The salsa actually turned out very nicely and, served alongside a griddled chicken breast in a satay-style sauce, was delicious. If you’re a veggie you could do the same sauce with some griddled aubergine, quartered lengthways. The banana gives the salsa a bit of substance and the pistachios shake up the texture a bit. The citrus, chilli and herbs brighten it up and avoid the inevitable comparison with that most disappointing of deserts – the fruit salad (which I’m pleased to say even my mother has realised is an inappropriate ‘treat’).

Recipe:

20130323-115451.jpg

Banana Salsa
Three green bananas
One pink grapefruit
Pineapple (fresh or tinned) about five rings
One green pepper finely chopped
One red chilli
One green chilli
Handful of pistachios – shelled and roughly chopped
Large handful of coriander
One lime
Tsp sugar
Salt to taste

– Chop all ingredients roughly and combine in a bowl with the juice of the lime, the sugar and salt. Mix together. Salsa!

Satay-Style Sauce
Chicken stock
One tbsp peanut butter
Half tbsp light soy sauce
One tbsp sweet chilli sauce
Two tsp dark soy sauce
Half tbsp rice wine vinegar
One tbsp chilli bean paste (optional)

– Bring 100-200ml stock to the boil and add all other ingredients. Let it simmer and reduce whilst you griddle your chicken breast (or quartered aubergine). You can add a little cornflour if you want to thicken it but make sure you cook it out. Sauce!

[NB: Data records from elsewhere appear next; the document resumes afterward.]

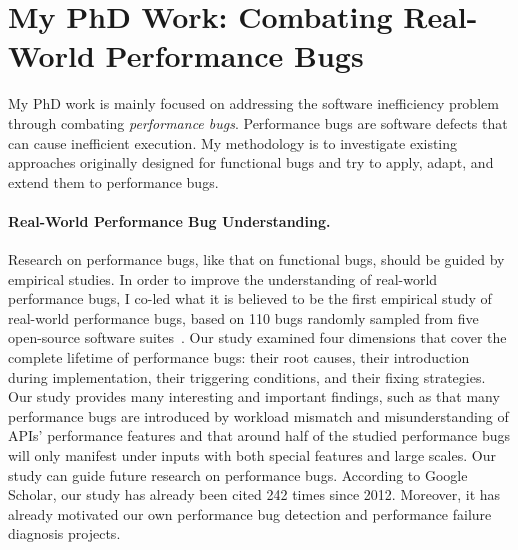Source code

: \documentclass[10pt]{article}
\begin{document}
\vspace{-.1in}
\section{My PhD Work: Combating Real-World Performance Bugs}

My PhD work is mainly focused on addressing the software 
inefficiency problem through combating {\it performance bugs}. 
Performance bugs are software defects that can cause inefficient execution. 
My methodology is to investigate existing approaches originally designed for functional bugs
and try to apply, adapt, and extend them to performance bugs. 

\vspace{-.1in}
\paragraph{Real-World Performance Bug Understanding.}
Research on performance bugs, like that on functional bugs, 
should be guided by empirical studies. 
In order to improve the understanding of real-world performance bugs, 
I co-led what it is believed to be the first 
empirical study of real-world performance bugs, 
based on 110 bugs randomly sampled from five open-source software suites~\cite{jin12perfbug}. 
Our study examined four dimensions 
that cover the complete lifetime of performance bugs:
their root causes, 
their introduction during implementation, 
their triggering conditions, and their fixing strategies. 
Our study provides many interesting and important findings, 
such as that many performance bugs are introduced by workload mismatch 
and misunderstanding of APIs' performance features
and that around half of the studied performance bugs 
will only manifest under inputs with both special features and large scales. 
Our study can guide future research on performance bugs.
According to Google Scholar, our study has already been cited 
242 times since 2012. 
Moreover, it has already motivated our own performance bug detection 
and performance failure diagnosis projects.

\vspace{-.1in}
\end{document}
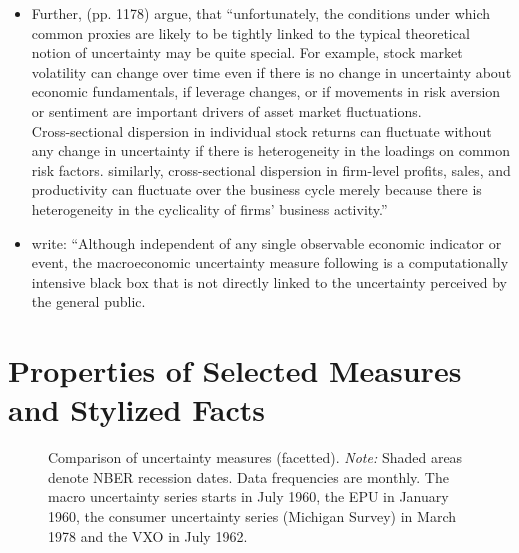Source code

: \documentclass[a4paper,11pt,listof=nochaptergap,oneside,pointednumbers,bibtotoc,bigheadings,liststotoc]{scrbook}
\theoremstyle{mysatz}
\theoremstyle{mydefinition}
\theoremstyle{mybemerkung}
\begin{document}
\begin{itemize}
	\item Further, \citet{juradoetal:15} (pp. 1178) argue, that ``unfortunately, the conditions under which common proxies are likely to be tightly linked to the typical theoretical notion of uncertainty may be quite special. For example, stock market volatility can change over time even if there is no change in uncertainty about economic fundamentals, if leverage changes, or if movements in risk aversion or sentiment are important drivers of asset market fluctuations.\\
Cross-sectional dispersion in individual stock returns can fluctuate without any change in uncertainty if there is heterogeneity in the loadings on common risk factors. similarly, cross-sectional dispersion in firm-level profits, sales, and productivity can fluctuate over the business cycle merely because there is heterogeneity in the cyclicality of firms' business activity.'' 
	\item \citet[p. 13]{bontempietal:16} write: ``Although independent of any single observable economic indicator or event, the macroeconomic uncertainty measure following \citet{juradoetal:15} is a computationally intensive black box that is not directly linked to the uncertainty perceived by the general public.  
\end{itemize}

\section{Properties of Selected Measures and Stylized Facts}
\label{sec:ComparisonOfMeasures}
\begin{figure}[!ht]
   \centering
   \setlength\fboxsep{0pt}
   \setlength\fboxrule{0pt}
      \caption[Comparison of uncertainty measures (facetted).]{Comparison of uncertainty measures (facetted).
      \textit{Note:} Shaded areas denote NBER recession dates. Data frequencies are monthly. The macro uncertainty series starts in July 1960, the EPU in January 1960, the consumer uncertainty series (Michigan Survey) in March 1978 and the VXO in July 1962.}   \label{fig:comparison_plot}
\end{figure}
\end{document}
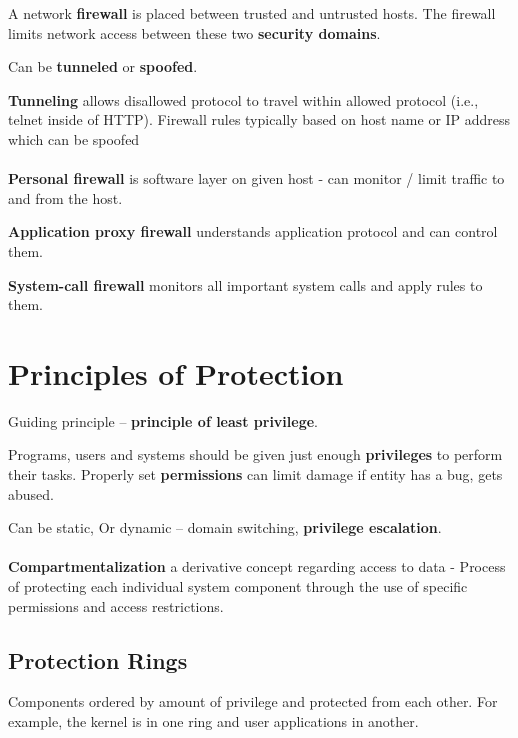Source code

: A network \textbf{firewall} is placed between trusted and untrusted hosts. The firewall limits network access between these two \textbf{security domains}.

Can be \textbf{tunneled} or \textbf{spoofed}. 

\textbf{Tunneling} allows disallowed protocol to travel within allowed
protocol (i.e., telnet inside of HTTP). Firewall rules typically based on host name or IP address which
can be spoofed

\paragraph{}

\textbf{Personal firewall} is software layer on given host - can monitor / limit traffic to and from the host.

\textbf{Application proxy firewall} understands application protocol and can
control them.

\textbf{System-call firewall} monitors all important system calls and apply
rules to them.


\section{Principles of Protection}
Guiding principle – \textbf{principle of least privilege}.

Programs, users and systems should be given just enough \textbf{privileges} to perform their tasks. Properly set \textbf{permissions} can limit damage if entity has a bug, gets abused.

Can be static, Or dynamic – domain switching, \textbf{privilege escalation}.

\paragraph{}
\textbf{Compartmentalization} a derivative concept regarding access to
data  - Process of protecting each individual system component
through the use of specific permissions and access restrictions.

\subsection{Protection Rings}

Components ordered by amount of privilege and protected from each
other. For example, the kernel is in one ring and user applications in
another.

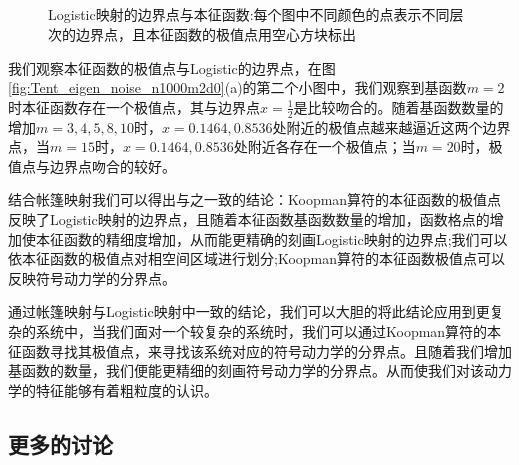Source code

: \begin{figure}[!]
    \centering%
      \\
      \\
      \\
      \\
    \caption[Logistic映射的边界点与本征函数]{Logistic映射的边界点与本征函数:每个图中不同颜色的点表示不同层次的边界点，且本征函数的极值点用空心方块标出}\label{fig:Logistic_eigen_noise_n1000m2d0}
  \end{figure}

  我们观察本征函数的极值点与Logistic的边界点，在图\ref{fig:Tent_eigen_noise_n1000m2d0}(a)的第二个小图中，我们观察到基函数$m=2$时本征函数存在一个极值点，其与边界点$x=\frac{1}{2}$是比较吻合的。随着基函数数量的增加$m=3,4,5,8,10$时，$x=0.1464,0.8536$处附近的极值点越来越逼近这两个边界点，当$m=15$时，$x=0.1464,0.8536$处附近各存在一个极值点；当$m=20$时，极值点与边界点吻合的较好。

  结合帐篷映射我们可以得出与之一致的结论：Koopman算符的本征函数的极值点反映了Logistic映射的边界点，且随着本征函数基函数数量的增加，函数格点的增加使本征函数的精细度增加，从而能更精确的刻画Logistic映射的边界点;我们可以依本征函数的极值点对相空间区域进行划分;Koopman算符的本征函数极值点可以反映符号动力学的分界点。
  
  通过帐篷映射与Logistic映射中一致的结论，我们可以大胆的将此结论应用到更复杂的系统中，当我们面对一个较复杂的系统时，我们可以通过Koopman算符的本征函数寻找其极值点，来寻找该系统对应的符号动力学的分界点。且随着我们增加基函数的数量，我们便能更精细的刻画符号动力学的分界点。从而使我们对该动力学的特征能够有着粗粒度的认识。

\subsection{更多的讨论}

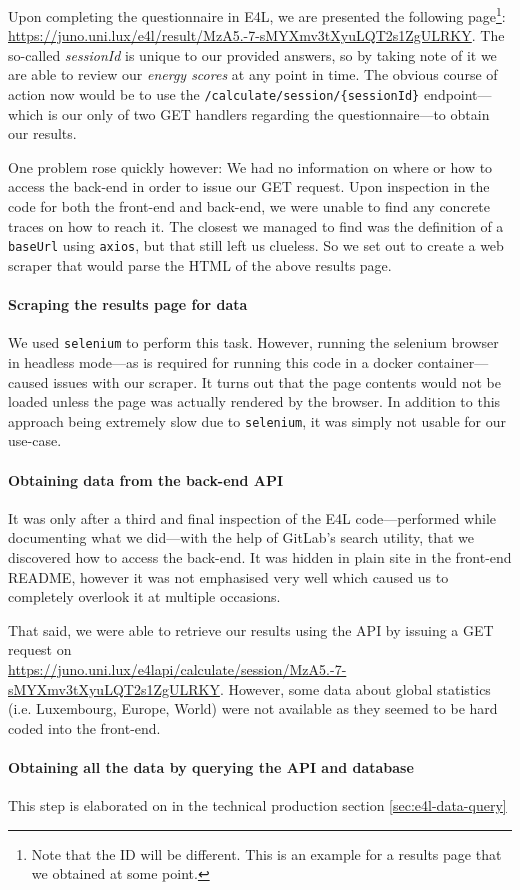 Upon completing the questionnaire in E4L, we are presented the
following page\footnote{Note that the ID will be different. This is an
example for a results page that we obtained at some point.}:
\url{https://juno.uni.lux/e4l/result/MzA5.-7-sMYXmv3tXyuLQT2s1ZgULRKY}.
The so-called	\textit{sessionId} is unique to our provided answers, so
by taking note of it we are able to review our \textit{energy scores}
at any point in time. The obvious course of action now would be to use
the \verb|/calculate/session/{sessionId}| endpoint---which is our only
of two GET handlers regarding the questionnaire---to obtain our
results.

One problem rose quickly however: We had no information on where or
how to access the back-end in order to issue our GET request. Upon
inspection in the code for both the front-end and back-end, we were
unable to find any concrete traces on how to reach it. The closest we
managed to find was the definition of a \verb|baseUrl| using \verb|axios|,
but that still left us clueless. So we set out to create a web scraper
that would parse the HTML of the above results page.

\paragraph{Scraping the results page for data}

We used \verb|selenium| to perform this task. However, running the
selenium browser in headless mode---as is required for running this
code in a docker container---caused issues with our scraper. It turns
out that the page contents would not be loaded unless the page was
actually rendered by the browser. In addition to this approach being
extremely slow due to \verb|selenium|, it was simply not usable for
our use-case.

\paragraph{Obtaining data from the back-end API}

It was only after a third and final inspection of the E4L
code---performed while documenting what we did---with the help of
GitLab's search utility, that we discovered how to access the
back-end.  It was hidden in plain site in the front-end README,
however it was not emphasised very well which caused us to completely
overlook it at multiple occasions.

That said, we were able to retrieve our results using the API by
issuing a GET request on
\\\url{https://juno.uni.lux/e4lapi/calculate/session/MzA5.-7-sMYXmv3tXyuLQT2s1ZgULRKY}.
However, some data about global statistics (i.e. Luxembourg, Europe,
World) were not available as they seemed to be hard coded into the
front-end.

\paragraph{Obtaining all the data by querying the API and database}

This step is elaborated on in the technical production section
\ref{sec:e4l-data-query}
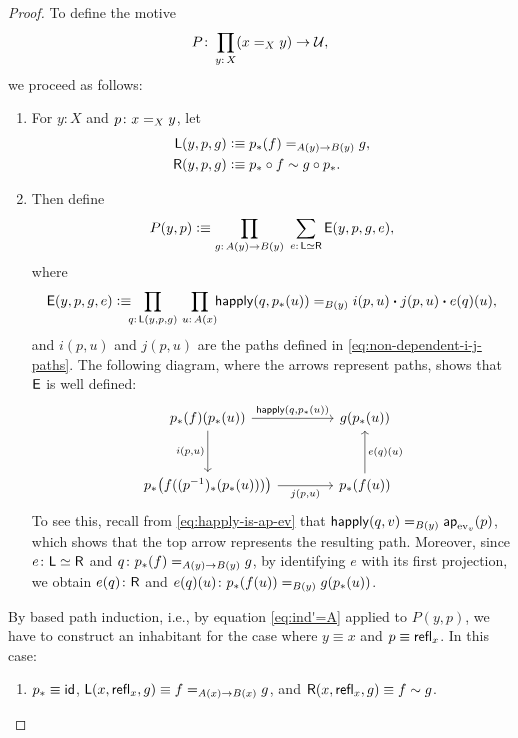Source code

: \begin{proof}
    To define the motive
    \[
        P\colon\prod_{y\colon X}(x\eq Xy)\to\univ,
    \]
    we proceed as follows:
    \begin{enumerate}[-]
        \item For $y\colon X$ and $p\colon x\eq Xy$, let
        \begin{align*}
            \fun L(y,p,g)
                &\defeq p_*(f)\eq{A(y)\to B(y)}g,\\
            \fun R(y,p,g)
                &\defeq p_*\circ f\sim g\circ p_*.
        \end{align*}

        \item Then define
        \[
            P(y,p)\defeq\prod_{g\colon A(y)\to B(y)}
                \;\sum_{e\colon \fun L\simeq\fun R}
                \fun E(y,p,g,e),
        \]
        where
        \[
            \fun E(y,p,g,e)\defeq\!\!\!
                \prod_{q\colon\fun L(y,p,g)}
                \,\prod_{u\colon A(x)}
                    \!\!\fun{happly}(q,p_*(u))
                    \eq{B(y)}
                    i(p,u)\ct j(p, u)\ct e(q)(u),
        \]
        and $i(p,u)$ and $j(p,u)$ are the paths defined in \eqref{eq:non-dependent-i-j-paths}. The following diagram, where the arrows represent paths, shows that $\fun E$ is well defined:
        \[
            \begin{tikzcd}[column sep=4em, row sep=3em]
                p_*(f)(p_*(u))
                        \arrow[r,"{\fun{happly}(q, p_*(u))}"]
                        \arrow[d,"{i(p,u)}"']
                    &g(p_*(u))\\
                {p_*\bigl(f((p^{-1})_*(p_*(u)))\bigr)}
                        \arrow[r,"{j(p,u)}"']
                    &{p_*(f(u))}
                        \arrow[u,"e(q)(u)"']
            \end{tikzcd}
        \]
        To see this, recall from \eqref{eq:happly-is-ap-ev} that $\fun{happly}(q,v)\eq{B(y)}\fun{ap}_{\ev v}(p)$, which shows that the top arrow represents the resulting path. Moreover, since $e\colon\fun L\simeq\fun R$ and $q\colon p_*(f)\eq{A(y)\to B(y)}g$, by identifying $e$ with its first projection, we obtain $e(q)\colon\fun R$ and $e(q)(u)\colon p_*(f(u))\eq{B(y)}g(p_*(u))$.
    \end{enumerate}
    By based path induction, i.e., by equation \eqref{eq:ind'=A} applied to $P(y,p)$, we have to construct an inhabitant for the case where $y\equiv x$ and $p\equiv\fun{refl}_x$. In this case:
    \begin{enumerate}[-]
        \item $p_*\equiv\id$, $\fun L(x,\fun{refl}_x,g)\equiv f\eq{A(x)\to B(x)}g$, and $\fun R(x,\fun{refl}_x,g)\equiv f\sim g$.


\end{enumerate}
\end{proof}
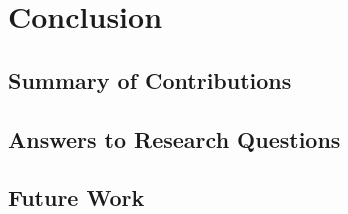 
\chapter{Conclusion}\label{ch:conclusion}

\section{Summary of Contributions}

\section{Answers to Research Questions}

\section{Future Work}
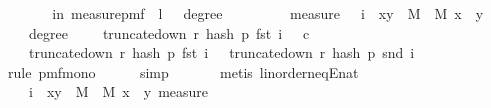 \begin{isabellebody}
\ \ \isamarkupfalse%
\isanewline
\isanewline
\ \ \isamarkupfalse%
\ {\isachardoublequoteopen}{\isasymP}{\isacharparenleft}{\kern0pt}{\isasymomega}\ in\ measure{\isacharunderscore}{\kern0pt}pmf\ {\isasymOmega}{\isachardot}{\kern0pt}\ {\isacharquery}{\kern0pt}l\ {\isasymomega}\ {\isasymand}\ degree\ {\isasymomega}\ {\isasymge}\ {}{\isacharparenright}{\kern0pt}\ {\isasymle}\ \isanewline
\ \ \ \ measure\ {\isasymOmega}\ {\isacharparenleft}{\kern0pt}{\isasymUnion}\ i\ {\isasymin}\ {\isacharbraceleft}{\kern0pt}{\isacharparenleft}{\kern0pt}x{\isacharcomma}{\kern0pt}y{\isacharparenright}{\kern0pt}\ {\isasymin}\ M\ {\isasymtimes}\ M{\isachardot}{\kern0pt}\ x\ {\isacharless}{\kern0pt}\ y{\isacharbraceright}{\kern0pt}{\isachardot}{\kern0pt}\ {\isacharbraceleft}{\kern0pt}{\isasymomega}{\isachardot}{\kern0pt}\ \isanewline
\ \ \ \ degree\ {\isasymomega}\ {\isasymge}\ {}\ {\isasymand}\ truncate{\isacharunderscore}{\kern0pt}down\ r\ {\isacharparenleft}{\kern0pt}hash\ p\ {\isacharparenleft}{\kern0pt}fst\ i{\isacharparenright}{\kern0pt}\ {\isasymomega}{\isacharparenright}{\kern0pt}\ {\isasymle}\ c\ {\isasymand}\isanewline
\ \ \ \ truncate{\isacharunderscore}{\kern0pt}down\ r\ {\isacharparenleft}{\kern0pt}hash\ p\ {\isacharparenleft}{\kern0pt}fst\ i{\isacharparenright}{\kern0pt}\ {\isasymomega}{\isacharparenright}{\kern0pt}\ {\isacharequal}{\kern0pt}\ truncate{\isacharunderscore}{\kern0pt}down\ r\ {\isacharparenleft}{\kern0pt}hash\ p\ {\isacharparenleft}{\kern0pt}snd\ i{\isacharparenright}{\kern0pt}\ {\isasymomega}{\isacharparenright}{\kern0pt}{\isacharbraceright}{\kern0pt}{\isacharparenright}{\kern0pt}{\isachardoublequoteclose}\isanewline
\ \ \ \ \isamarkupfalse%
\ {\isacharparenleft}{\kern0pt}rule\ pmf{\isacharunderscore}{\kern0pt}mono{\isacharparenright}{\kern0pt}\isanewline
\ \ \ \ \isamarkupfalse%
\ {\isacharparenleft}{\kern0pt}simp{\isacharparenright}{\kern0pt}\ \isanewline
\ \ \ \ \isamarkupfalse%
\ {\isacharparenleft}{\kern0pt}metis\ linorder{\isacharunderscore}{\kern0pt}neqE{\isacharunderscore}{\kern0pt}nat{\isacharparenright}{\kern0pt}\isanewline
\ \ \isamarkupfalse%
\ \isamarkupfalse%
\ {\isachardoublequoteopen}{\isachardot}{\kern0pt}{\isachardot}{\kern0pt}{\isachardot}{\kern0pt}\ {\isasymle}\ {\isacharparenleft}{\kern0pt}{\isasymSum}\ i\ {\isasymin}\ {\isacharbraceleft}{\kern0pt}{\isacharparenleft}{\kern0pt}x{\isacharcomma}{\kern0pt}y{\isacharparenright}{\kern0pt}\ {\isasymin}\ M\ {\isasymtimes}\ M{\isachardot}{\kern0pt}\ x\ {\isacharless}{\kern0pt}\ y{\isacharbraceright}{\kern0pt}{\isachardot}{\kern0pt}\ measure\ {\isasymOmega}\ \isanewline

\end{isabellebody}
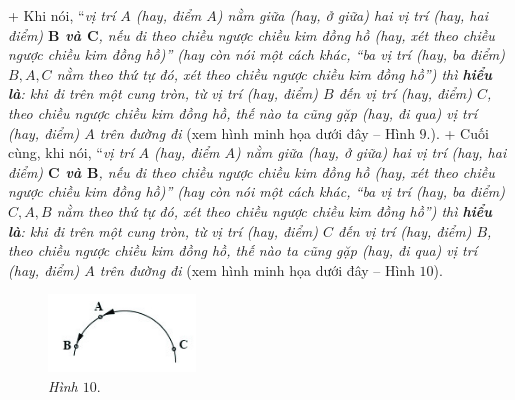 	\vskip 0.1cm
	+ Khi nói, “\textit{vị trí $A$ (\textnormal{hay}, điểm $A$) nằm giữa (\textnormal{hay}, ở giữa) hai vị trí (\textnormal{hay}, hai điểm) \textbf{\color{toancuabi}$\pmb B$ và $\pmb C$}, nếu đi theo chiều ngược chiều kim đồng hồ (\textnormal{hay}, xét theo chiều ngược chiều kim đồng hồ)” (\textnormal{hay còn} nói một cách khác, “ba vị trí (\textnormal{hay}, ba điểm) $B, A, C$ nằm theo thứ tự đó, xét theo chiều ngược chiều kim đồng hồ”) thì \textbf{\color{toancuabi}hiểu là}: khi đi trên một cung tròn, từ vị trí (\textnormal{hay}, điểm) $B$ đến vị trí (\textnormal{hay}, điểm) $C$, theo chiều ngược chiều kim đồng hồ, thế nào ta cũng gặp (\textnormal{hay}, đi qua) vị trí (\textnormal{hay}, điểm) $A$ trên đường đi} (xem hình minh họa dưới đây -- Hình $9.$).
	\vskip 0.1cm
	+ Cuối cùng, khi nói, “\textit{vị trí $A$ (\textnormal{hay}, điểm $A$) nằm giữa (\textnormal{hay}, ở giữa) hai vị trí (\textnormal{hay}, hai điểm) \textbf{\color{toancuabi}$\pmb C$ và $\pmb B$}, nếu đi theo chiều ngược chiều kim đồng hồ (\textnormal{hay}, xét theo chiều ngược chiều kim đồng hồ)” (\textnormal{hay còn} nói một cách khác, “ba vị trí (\textnormal{hay}, ba điểm) $C, A, B$ nằm theo thứ tự đó, xét theo chiều ngược chiều kim đồng hồ”) thì \textbf{\color{toancuabi}hiểu là}: khi đi trên một cung tròn, từ vị trí (\textnormal{hay}, điểm) $C$ đến vị trí (\textnormal{hay}, điểm) $B$, theo chiều ngược chiều kim đồng hồ, thế nào ta cũng gặp (\textnormal{hay}, đi qua) vị trí (\textnormal{hay}, điểm) $A$ trên đường đi} (xem hình minh họa dưới đây -- Hình $10$).
	\vskip 0.1cm
	\begin{figure}
		\centering
		\vspace*{-10pt}
		\captionsetup{labelformat= empty, justification=centering}
		\includegraphics[width=0.35\textwidth]{pic10}
		\caption{\small\textit{Hình $10.$}}
		\vspace*{-10pt}
	\end{figure}
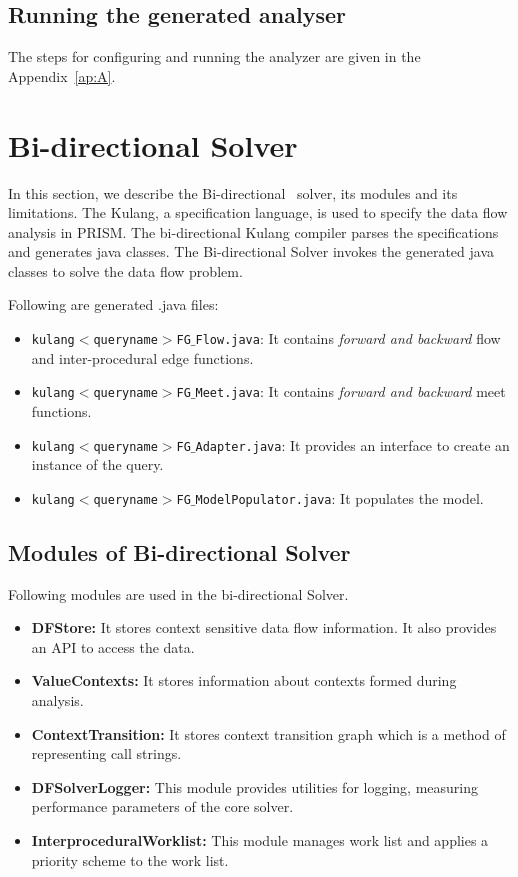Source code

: \documentclass[11pt,a4paper,openright]{report}
\begin{document}
\subsection{Running the generated analyser}
The steps for configuring and running the analyzer are given in the Appendix~\ref{ap:A}.

\section{Bi-directional Solver}
In this section, we describe the Bi-directional~\cite{thesis_v} solver, its modules and its limitations.
The Kulang, a specification language, is used to specify the data flow analysis in PRISM. The bi-directional Kulang compiler parses the specifications
and generates java classes. The Bi-directional Solver invokes the generated java classes to solve the data flow problem.

Following are generated .java files:
\begin{itemize}
 \item \texttt{kulang$<$queryname$>$FG$\_$Flow.java}: It contains \textit{forward and backward} flow and inter-procedural edge functions.  
 \item \texttt{kulang$<$queryname$>$FG$\_$Meet.java}: It contains \textit{forward and backward} meet functions.
 \item \texttt{kulang$<$queryname$>$FG$\_$Adapter.java}: It provides an interface to create an instance of the query. 
 \item \texttt{kulang$<$queryname$>$FG$\_$ModelPopulator.java}: It populates the model.
\end{itemize}


\subsection{Modules of Bi-directional Solver}
Following modules are used in the bi-directional Solver.
\begin{itemize}
 \item \textbf{DFStore:} It stores context sensitive data flow information. It also provides an API to access the data.
 \item \textbf{ValueContexts:} It stores information about contexts formed during analysis.
 \item \textbf{ContextTransition:} It stores context transition graph which is a method of representing call strings.
 \item \textbf{DFSolverLogger:} This module provides utilities for logging, measuring performance parameters of the core solver.
 \item \textbf{InterproceduralWorklist:} This module manages work list and applies a priority scheme to the work list.
\end{itemize}
\end{document}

Whap it all on a plate, perhaps with couscous or rice, et voila!

20130323-115415.jpg

I hope this meets the challenge and you enjoy it as much as we did!

Till next time!

R

Marmalade curried beef (this is not a typo)

This week’s recipe comes to you from a bleary eyed Saturday morning after a brilliant night out watching Dick Gaughan in Dundee with oor pals Brendan and Caddy. If you haven’t heard of him you really should check him out!

It’s been a slow week in the office for me, reading and attempting to write, but I feel like I’m making some headway with my research so today is a chirpy one.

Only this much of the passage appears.